Stored data entries:

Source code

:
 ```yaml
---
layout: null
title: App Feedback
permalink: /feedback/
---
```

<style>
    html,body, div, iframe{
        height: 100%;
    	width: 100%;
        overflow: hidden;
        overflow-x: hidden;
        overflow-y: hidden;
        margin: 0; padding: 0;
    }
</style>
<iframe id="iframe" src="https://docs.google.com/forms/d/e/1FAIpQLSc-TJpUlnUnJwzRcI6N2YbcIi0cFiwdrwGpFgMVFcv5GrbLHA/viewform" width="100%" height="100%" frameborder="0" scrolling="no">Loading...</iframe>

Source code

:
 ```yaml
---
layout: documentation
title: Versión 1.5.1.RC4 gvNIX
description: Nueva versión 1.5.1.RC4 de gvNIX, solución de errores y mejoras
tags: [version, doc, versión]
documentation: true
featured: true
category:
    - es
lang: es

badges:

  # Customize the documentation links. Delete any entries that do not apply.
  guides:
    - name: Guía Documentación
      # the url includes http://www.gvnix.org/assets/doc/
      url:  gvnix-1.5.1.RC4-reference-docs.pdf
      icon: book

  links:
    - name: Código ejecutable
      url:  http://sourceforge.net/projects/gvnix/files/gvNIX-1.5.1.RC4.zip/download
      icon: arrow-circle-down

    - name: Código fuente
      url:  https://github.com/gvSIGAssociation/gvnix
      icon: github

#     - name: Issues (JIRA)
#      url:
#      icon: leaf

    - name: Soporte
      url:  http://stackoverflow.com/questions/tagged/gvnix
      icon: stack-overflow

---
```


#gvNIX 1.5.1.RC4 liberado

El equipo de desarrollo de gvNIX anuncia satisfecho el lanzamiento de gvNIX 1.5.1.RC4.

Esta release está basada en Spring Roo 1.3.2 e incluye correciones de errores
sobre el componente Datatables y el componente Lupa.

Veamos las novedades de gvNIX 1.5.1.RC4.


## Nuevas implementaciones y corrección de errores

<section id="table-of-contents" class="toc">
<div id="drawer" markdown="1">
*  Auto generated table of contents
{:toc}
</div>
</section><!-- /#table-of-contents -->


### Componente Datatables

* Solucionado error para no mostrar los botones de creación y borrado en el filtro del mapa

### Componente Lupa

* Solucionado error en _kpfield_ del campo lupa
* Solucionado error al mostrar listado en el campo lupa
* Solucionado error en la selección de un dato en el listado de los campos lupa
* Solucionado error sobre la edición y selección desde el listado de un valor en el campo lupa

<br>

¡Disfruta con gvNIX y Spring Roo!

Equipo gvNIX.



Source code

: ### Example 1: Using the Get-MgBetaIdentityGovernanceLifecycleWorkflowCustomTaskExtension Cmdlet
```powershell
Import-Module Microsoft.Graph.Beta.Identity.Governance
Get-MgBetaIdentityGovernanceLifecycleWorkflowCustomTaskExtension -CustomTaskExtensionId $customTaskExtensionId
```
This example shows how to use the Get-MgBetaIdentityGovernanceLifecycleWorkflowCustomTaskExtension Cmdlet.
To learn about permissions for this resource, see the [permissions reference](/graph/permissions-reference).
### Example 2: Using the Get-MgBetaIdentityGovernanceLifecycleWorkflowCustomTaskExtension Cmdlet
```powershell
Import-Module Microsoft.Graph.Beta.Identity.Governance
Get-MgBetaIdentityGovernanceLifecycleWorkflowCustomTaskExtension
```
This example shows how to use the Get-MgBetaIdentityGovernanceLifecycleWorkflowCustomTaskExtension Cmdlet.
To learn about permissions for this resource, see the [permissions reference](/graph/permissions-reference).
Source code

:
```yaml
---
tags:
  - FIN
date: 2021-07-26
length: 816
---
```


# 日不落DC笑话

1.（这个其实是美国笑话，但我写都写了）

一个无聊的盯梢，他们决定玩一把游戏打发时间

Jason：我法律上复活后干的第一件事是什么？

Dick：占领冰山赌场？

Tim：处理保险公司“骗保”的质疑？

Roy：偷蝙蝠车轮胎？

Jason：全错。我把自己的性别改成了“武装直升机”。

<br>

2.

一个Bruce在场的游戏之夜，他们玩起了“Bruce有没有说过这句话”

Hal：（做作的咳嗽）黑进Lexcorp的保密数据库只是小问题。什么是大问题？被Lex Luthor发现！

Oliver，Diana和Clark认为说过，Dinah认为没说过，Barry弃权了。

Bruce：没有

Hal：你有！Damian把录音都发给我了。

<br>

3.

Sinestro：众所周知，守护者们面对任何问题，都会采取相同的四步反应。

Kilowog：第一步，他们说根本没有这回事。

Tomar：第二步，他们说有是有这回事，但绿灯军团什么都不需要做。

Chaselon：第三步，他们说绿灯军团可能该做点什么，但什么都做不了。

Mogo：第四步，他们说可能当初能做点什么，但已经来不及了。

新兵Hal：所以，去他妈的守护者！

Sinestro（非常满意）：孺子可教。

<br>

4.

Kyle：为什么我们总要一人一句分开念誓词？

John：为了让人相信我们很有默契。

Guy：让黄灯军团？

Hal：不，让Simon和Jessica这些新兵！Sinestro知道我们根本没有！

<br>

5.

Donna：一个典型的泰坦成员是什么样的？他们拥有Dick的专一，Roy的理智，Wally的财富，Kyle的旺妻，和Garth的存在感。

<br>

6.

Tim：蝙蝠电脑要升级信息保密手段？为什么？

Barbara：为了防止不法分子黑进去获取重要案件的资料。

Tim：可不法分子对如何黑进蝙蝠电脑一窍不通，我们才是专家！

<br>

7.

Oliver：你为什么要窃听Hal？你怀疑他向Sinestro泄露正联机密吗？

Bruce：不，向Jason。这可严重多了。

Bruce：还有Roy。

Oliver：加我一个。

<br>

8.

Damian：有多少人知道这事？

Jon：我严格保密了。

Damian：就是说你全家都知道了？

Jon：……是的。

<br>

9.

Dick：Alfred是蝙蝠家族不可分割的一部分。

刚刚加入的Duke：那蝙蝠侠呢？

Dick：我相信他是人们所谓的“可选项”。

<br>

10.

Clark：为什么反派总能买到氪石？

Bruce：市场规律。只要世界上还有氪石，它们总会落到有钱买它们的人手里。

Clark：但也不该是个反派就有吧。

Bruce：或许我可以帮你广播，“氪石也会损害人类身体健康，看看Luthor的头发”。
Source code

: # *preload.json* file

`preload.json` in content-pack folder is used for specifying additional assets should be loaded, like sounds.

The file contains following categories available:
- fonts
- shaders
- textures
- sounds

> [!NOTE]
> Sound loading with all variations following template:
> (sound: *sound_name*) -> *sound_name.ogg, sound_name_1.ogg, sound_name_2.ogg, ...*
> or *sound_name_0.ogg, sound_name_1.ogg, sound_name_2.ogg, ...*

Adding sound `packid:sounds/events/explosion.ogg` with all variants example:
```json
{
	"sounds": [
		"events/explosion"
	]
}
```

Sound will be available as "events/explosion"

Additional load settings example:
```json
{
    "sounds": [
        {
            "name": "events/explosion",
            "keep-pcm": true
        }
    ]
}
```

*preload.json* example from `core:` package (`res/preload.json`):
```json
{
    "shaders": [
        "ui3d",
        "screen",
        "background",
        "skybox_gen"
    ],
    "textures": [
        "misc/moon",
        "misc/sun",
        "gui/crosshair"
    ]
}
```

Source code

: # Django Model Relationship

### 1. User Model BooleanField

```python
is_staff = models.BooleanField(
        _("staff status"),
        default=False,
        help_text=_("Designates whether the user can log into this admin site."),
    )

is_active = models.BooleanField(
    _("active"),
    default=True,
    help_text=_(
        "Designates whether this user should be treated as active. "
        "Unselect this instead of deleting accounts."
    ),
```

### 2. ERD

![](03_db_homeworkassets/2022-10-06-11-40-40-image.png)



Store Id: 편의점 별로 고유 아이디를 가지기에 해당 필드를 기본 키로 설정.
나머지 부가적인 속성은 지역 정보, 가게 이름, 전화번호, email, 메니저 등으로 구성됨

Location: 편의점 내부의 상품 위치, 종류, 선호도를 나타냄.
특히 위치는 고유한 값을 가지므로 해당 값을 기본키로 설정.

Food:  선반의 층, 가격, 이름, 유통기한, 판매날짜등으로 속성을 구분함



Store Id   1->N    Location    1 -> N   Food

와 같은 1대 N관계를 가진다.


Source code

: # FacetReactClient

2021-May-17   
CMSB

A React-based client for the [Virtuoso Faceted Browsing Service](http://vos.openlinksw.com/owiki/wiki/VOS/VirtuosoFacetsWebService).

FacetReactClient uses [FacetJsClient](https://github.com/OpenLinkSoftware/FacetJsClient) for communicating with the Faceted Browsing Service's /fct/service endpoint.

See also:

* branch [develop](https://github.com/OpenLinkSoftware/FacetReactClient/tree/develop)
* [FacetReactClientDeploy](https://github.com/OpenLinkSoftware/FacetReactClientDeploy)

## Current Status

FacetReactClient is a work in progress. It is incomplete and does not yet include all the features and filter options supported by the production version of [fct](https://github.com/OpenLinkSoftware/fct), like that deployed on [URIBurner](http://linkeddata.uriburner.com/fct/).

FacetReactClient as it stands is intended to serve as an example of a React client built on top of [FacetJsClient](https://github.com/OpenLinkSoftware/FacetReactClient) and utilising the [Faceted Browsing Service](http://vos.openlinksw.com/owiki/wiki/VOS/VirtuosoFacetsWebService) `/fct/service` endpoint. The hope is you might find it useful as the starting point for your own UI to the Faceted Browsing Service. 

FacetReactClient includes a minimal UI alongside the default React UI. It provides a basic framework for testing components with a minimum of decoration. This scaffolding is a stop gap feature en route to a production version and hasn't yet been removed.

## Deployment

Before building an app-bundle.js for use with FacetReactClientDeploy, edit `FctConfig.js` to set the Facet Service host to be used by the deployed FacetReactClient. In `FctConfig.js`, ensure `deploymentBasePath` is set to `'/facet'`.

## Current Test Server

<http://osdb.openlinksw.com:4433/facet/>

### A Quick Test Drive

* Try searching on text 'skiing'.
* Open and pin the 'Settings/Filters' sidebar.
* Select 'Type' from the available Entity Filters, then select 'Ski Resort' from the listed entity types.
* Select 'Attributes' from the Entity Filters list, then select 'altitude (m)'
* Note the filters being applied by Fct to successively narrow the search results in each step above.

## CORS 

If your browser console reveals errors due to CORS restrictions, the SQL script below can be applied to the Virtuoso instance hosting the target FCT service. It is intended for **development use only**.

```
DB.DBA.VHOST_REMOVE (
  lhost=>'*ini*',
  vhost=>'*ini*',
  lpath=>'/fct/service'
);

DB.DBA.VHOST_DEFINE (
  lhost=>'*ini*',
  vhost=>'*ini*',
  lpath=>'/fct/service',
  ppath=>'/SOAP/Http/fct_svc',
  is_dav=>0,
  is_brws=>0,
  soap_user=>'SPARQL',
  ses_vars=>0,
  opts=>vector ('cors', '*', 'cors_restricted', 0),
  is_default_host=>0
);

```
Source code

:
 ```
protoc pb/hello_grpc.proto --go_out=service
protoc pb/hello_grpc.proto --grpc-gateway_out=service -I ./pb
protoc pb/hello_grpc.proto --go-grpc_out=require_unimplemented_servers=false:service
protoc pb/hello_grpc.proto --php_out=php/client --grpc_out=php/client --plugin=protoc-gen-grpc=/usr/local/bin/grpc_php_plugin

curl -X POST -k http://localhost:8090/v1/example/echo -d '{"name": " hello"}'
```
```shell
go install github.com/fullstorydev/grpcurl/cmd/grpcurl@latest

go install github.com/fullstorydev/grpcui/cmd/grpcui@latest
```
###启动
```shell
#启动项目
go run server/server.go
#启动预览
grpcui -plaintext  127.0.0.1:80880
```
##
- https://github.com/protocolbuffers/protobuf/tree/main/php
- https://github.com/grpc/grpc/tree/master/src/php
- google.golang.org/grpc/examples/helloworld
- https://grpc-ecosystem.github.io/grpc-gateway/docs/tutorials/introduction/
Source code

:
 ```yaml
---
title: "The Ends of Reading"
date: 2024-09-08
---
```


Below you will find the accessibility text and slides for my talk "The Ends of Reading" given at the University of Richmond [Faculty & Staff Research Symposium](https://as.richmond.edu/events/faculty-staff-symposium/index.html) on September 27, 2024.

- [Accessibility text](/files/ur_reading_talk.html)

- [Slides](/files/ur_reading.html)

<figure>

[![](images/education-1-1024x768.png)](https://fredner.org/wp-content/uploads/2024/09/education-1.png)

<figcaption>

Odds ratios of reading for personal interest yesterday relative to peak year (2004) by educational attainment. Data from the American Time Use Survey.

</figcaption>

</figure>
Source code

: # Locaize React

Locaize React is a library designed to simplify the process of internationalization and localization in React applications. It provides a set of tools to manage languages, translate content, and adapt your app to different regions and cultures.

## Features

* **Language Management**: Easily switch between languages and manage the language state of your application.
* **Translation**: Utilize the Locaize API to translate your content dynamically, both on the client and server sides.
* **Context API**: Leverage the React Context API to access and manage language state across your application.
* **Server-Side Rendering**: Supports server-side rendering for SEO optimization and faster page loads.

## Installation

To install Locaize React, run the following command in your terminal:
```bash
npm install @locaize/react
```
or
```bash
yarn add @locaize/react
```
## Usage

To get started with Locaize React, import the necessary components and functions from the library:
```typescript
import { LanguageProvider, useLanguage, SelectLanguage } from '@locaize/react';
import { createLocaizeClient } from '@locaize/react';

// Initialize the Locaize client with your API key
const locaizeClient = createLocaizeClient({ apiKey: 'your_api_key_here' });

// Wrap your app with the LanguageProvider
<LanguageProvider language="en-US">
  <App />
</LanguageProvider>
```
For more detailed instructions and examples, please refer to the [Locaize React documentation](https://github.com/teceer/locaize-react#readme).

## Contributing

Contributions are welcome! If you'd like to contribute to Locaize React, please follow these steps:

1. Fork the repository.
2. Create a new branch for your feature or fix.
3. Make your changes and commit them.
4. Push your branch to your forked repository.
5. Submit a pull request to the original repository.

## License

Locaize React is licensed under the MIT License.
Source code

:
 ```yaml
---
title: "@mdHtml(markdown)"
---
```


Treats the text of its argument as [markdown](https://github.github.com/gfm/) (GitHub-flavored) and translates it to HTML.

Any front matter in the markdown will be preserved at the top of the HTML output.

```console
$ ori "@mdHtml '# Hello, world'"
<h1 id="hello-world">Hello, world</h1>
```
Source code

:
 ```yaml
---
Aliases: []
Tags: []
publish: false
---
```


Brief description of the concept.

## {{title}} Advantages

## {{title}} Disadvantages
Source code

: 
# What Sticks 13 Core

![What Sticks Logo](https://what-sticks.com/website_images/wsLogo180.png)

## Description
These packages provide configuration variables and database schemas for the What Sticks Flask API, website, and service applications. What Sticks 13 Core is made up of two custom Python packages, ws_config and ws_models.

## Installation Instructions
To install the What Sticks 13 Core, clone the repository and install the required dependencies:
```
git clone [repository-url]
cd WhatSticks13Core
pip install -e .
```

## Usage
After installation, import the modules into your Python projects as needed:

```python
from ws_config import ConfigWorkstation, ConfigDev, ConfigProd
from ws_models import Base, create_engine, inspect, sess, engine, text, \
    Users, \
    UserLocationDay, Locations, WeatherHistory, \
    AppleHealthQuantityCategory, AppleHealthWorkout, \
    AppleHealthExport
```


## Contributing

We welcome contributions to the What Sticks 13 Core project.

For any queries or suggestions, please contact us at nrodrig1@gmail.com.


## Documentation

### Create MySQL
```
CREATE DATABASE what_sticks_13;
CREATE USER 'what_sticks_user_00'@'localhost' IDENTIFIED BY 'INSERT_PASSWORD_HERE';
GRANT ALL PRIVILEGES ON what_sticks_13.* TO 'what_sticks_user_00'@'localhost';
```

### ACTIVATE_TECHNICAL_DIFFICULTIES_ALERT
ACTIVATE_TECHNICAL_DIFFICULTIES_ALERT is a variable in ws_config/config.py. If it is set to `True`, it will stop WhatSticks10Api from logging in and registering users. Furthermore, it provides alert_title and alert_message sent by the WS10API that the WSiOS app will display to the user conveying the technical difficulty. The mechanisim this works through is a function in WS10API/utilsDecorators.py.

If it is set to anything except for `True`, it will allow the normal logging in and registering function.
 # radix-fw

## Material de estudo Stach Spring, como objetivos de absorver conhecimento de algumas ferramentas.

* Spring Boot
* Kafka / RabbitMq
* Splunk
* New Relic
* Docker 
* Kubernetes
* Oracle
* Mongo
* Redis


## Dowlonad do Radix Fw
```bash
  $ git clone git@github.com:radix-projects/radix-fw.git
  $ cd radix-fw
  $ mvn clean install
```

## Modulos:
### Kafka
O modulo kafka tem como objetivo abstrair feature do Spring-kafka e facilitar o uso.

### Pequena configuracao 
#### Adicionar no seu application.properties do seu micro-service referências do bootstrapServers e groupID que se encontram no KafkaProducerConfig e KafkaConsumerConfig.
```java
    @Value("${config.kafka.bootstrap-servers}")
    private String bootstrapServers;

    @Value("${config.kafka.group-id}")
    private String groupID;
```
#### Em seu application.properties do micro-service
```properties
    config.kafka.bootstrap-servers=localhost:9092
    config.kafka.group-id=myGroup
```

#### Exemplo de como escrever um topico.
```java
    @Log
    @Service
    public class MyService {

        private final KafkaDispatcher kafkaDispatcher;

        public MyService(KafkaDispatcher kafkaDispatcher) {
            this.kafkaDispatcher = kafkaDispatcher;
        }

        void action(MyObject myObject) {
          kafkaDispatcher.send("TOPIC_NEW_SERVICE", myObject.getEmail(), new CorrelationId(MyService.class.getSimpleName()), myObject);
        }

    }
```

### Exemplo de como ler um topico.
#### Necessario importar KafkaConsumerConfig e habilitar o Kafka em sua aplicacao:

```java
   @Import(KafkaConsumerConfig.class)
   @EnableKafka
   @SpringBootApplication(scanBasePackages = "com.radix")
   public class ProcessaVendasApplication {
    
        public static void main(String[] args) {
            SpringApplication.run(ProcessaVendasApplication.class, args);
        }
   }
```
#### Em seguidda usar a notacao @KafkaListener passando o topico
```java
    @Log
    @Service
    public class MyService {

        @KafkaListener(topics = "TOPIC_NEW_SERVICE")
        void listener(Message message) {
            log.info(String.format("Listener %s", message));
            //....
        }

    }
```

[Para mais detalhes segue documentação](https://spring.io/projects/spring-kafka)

* **Aim of the task**
Reproduce the records above exactly, from the first line through the line containing "margin: 0; padding: 0;", and output nothing else.

* **Solution to this task**
Source code

:
 ```yaml
---
layout: null
title: App Feedback
permalink: /feedback/
---
```

<style>
    html,body, div, iframe{
        height: 100%;
    	width: 100%;
        overflow: hidden;
        overflow-x: hidden;
        overflow-y: hidden;
        margin: 0; padding: 0;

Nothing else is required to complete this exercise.